● **Task to carry out**:
This exercise calls for the records to be repeated in full, exactly as written.

● **Study material**:
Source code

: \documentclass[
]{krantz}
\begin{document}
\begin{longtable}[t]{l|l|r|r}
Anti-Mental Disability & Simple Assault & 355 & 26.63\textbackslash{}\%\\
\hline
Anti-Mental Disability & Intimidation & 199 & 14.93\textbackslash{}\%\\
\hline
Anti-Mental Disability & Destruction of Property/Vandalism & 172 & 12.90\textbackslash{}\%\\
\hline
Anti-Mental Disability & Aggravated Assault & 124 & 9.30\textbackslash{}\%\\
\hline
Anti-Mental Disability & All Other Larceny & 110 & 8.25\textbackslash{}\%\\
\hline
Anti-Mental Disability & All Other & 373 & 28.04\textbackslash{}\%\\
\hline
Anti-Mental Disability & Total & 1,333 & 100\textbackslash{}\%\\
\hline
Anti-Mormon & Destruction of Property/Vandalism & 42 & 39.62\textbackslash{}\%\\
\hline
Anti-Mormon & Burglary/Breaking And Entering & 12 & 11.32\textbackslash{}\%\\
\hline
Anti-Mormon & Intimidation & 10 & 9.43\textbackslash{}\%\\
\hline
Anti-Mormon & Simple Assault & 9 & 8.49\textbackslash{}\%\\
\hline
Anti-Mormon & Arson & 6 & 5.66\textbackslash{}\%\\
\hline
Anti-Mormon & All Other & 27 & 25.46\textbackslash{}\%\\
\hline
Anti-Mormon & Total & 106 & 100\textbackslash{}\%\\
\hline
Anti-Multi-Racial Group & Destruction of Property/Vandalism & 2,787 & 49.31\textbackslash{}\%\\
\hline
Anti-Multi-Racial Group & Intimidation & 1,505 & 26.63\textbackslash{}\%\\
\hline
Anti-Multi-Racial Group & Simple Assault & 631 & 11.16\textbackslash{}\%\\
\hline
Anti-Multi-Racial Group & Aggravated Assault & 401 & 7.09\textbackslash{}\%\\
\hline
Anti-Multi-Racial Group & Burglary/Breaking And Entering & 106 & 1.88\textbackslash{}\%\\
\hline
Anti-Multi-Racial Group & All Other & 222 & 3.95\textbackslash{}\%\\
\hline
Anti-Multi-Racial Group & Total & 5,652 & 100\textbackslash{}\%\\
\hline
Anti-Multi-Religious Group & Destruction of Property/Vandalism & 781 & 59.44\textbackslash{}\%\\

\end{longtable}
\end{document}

● **Output below**:
Source code

: \documentclass[
]{krantz}
\begin{document}
\begin{longtable}[t]{l|l|r|r}
Anti-Mental Disability & Simple Assault & 355 & 26.63\textbackslash{}\%\\
\hline
Anti-Mental Disability & Intimidation & 199 & 14.93\textbackslash{}\%\\
\hline
Anti-Mental Disability & Destruction of Property/Vandalism & 172 & 12.90\textbackslash{}\%\\
\hline
Anti-Mental Disability & Aggravated Assault & 124 & 9.30\textbackslash{}\%\\
\hline
Anti-Mental Disability & All Other Larceny & 110 & 8.25\textbackslash{}\%\\
\hline
Anti-Mental Disability & All Other & 373 & 28.04\textbackslash{}\%\\
\hline
Anti-Mental Disability & Total & 1,333 & 100\textbackslash{}\%\\
\hline
Anti-Mormon & Destruction of Property/Vandalism & 42 & 39.62\textbackslash{}\%\\
\hline
Anti-Mormon & Burglary/Breaking And Entering & 12 & 11.32\textbackslash{}\%\\
\hline
Anti-Mormon & Intimidation & 10 & 9.43\textbackslash{}\%\\
\hline
Anti-Mormon & Simple Assault & 9 & 8.49\textbackslash{}\%\\
\hline
Anti-Mormon & Arson & 6 & 5.66\textbackslash{}\%\\
\hline
Anti-Mormon & All Other & 27 & 25.46\textbackslash{}\%\\
\hline
Anti-Mormon & Total & 106 & 100\textbackslash{}\%\\
\hline
Anti-Multi-Racial Group & Destruction of Property/Vandalism & 2,787 & 49.31\textbackslash{}\%\\
\hline
Anti-Multi-Racial Group & Intimidation & 1,505 & 26.63\textbackslash{}\%\\
\hline
Anti-Multi-Racial Group & Simple Assault & 631 & 11.16\textbackslash{}\%\\
\hline
Anti-Multi-Racial Group & Aggravated Assault & 401 & 7.09\textbackslash{}\%\\
\hline
Anti-Multi-Racial Group & Burglary/Breaking And Entering & 106 & 1.88\textbackslash{}\%\\
\hline
Anti-Multi-Racial Group & All Other & 222 & 3.95\textbackslash{}\%\\
\hline
Anti-Multi-Racial Group & Total & 5,652 & 100\textbackslash{}\%\\
\hline
Anti-Multi-Religious Group & Destruction of Property/Vandalism & 781 & 59.44\textbackslash{}\%\\

\end{longtable}
\end{document}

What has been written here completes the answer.